Listed records
□ □ □ □

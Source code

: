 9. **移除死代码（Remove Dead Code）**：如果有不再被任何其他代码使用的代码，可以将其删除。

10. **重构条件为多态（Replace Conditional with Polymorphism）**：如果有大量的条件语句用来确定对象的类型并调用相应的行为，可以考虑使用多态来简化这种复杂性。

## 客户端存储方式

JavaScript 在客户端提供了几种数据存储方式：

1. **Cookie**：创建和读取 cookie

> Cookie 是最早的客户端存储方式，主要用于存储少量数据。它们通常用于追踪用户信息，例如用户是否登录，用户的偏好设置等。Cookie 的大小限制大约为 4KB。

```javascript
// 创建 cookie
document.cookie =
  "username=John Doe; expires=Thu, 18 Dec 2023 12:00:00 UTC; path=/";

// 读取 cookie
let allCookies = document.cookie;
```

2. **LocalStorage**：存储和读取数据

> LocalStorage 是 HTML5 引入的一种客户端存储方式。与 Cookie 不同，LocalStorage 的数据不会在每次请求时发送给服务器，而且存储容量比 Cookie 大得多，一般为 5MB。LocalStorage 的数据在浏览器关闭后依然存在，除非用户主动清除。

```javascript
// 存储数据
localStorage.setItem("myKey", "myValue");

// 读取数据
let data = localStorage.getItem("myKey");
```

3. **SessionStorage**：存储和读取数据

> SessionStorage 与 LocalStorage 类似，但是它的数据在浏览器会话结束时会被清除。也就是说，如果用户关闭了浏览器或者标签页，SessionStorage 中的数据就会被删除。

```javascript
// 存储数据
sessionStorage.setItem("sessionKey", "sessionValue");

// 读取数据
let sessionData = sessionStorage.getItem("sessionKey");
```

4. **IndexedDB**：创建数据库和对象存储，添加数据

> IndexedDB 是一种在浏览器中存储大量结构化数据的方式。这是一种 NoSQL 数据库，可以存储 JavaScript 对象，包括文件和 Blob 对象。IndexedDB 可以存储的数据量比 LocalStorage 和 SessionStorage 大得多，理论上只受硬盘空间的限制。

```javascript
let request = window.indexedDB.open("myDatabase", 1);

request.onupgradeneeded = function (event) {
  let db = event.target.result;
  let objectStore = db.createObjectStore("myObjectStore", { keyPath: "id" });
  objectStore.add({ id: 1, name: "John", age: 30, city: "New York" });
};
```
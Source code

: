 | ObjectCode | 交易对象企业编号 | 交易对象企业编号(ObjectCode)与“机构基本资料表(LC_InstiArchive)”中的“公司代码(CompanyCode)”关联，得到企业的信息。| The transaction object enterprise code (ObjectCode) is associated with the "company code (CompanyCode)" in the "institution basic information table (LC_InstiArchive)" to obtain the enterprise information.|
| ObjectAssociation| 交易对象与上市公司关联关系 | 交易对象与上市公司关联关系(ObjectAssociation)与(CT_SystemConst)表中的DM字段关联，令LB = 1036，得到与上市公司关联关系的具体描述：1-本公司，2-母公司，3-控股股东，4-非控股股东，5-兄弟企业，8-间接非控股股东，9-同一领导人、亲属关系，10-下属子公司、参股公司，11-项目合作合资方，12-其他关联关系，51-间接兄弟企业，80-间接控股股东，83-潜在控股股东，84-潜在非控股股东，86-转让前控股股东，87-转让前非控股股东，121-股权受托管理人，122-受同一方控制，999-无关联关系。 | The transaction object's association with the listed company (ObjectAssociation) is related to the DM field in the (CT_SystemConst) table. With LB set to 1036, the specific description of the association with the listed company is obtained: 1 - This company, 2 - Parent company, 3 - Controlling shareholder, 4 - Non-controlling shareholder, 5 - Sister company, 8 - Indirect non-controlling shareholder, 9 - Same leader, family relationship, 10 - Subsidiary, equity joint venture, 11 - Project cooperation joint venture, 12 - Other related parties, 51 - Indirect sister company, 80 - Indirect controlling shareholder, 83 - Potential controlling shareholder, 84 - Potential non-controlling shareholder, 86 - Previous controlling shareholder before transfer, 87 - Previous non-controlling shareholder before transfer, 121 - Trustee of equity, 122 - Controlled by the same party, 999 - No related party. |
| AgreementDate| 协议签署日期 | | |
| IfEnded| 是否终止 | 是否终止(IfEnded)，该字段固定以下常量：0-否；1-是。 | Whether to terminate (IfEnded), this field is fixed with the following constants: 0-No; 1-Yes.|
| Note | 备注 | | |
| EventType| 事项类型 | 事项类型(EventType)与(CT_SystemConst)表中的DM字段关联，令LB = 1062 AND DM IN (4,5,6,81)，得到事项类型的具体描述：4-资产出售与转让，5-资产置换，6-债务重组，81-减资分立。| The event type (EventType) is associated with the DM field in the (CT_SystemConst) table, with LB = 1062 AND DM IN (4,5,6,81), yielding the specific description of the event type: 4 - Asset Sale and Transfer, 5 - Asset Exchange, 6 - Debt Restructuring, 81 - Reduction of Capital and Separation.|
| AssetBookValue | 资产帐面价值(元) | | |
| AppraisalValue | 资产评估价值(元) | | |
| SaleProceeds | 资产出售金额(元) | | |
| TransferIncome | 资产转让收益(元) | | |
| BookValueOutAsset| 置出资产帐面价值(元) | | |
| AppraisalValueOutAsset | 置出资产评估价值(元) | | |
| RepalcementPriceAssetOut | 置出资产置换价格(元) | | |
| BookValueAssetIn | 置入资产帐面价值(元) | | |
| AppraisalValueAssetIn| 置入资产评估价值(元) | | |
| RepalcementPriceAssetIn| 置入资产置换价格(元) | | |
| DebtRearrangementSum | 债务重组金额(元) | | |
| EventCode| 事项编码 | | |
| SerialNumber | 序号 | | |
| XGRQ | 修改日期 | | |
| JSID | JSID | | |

□ □ □ □

Problem statement
Scan the records above for the lines holding "4. **IndexedDB**：创建数据库和对象存储，添加数据" and "the enterprise information.|". Transcribe those two and every line between them word for word, and no others.

Exercise result
4. **IndexedDB**：创建数据库和对象存储，添加数据

> IndexedDB 是一种在浏览器中存储大量结构化数据的方式。这是一种 NoSQL 数据库，可以存储 JavaScript 对象，包括文件和 Blob 对象。IndexedDB 可以存储的数据量比 LocalStorage 和 SessionStorage 大得多，理论上只受硬盘空间的限制。

```javascript
let request = window.indexedDB.open("myDatabase", 1);

request.onupgradeneeded = function (event) {
  let db = event.target.result;
  let objectStore = db.createObjectStore("myObjectStore", { keyPath: "id" });
  objectStore.add({ id: 1, name: "John", age: 30, city: "New York" });
};
```
Source code

: | ObjectCode | 交易对象企业编号 | 交易对象企业编号(ObjectCode)与“机构基本资料表(LC_InstiArchive)”中的“公司代码(CompanyCode)”关联，得到企业的信息。| The transaction object enterprise code (ObjectCode) is associated with the "company code (CompanyCode)" in the "institution basic information table (LC_InstiArchive)" to obtain the enterprise information.|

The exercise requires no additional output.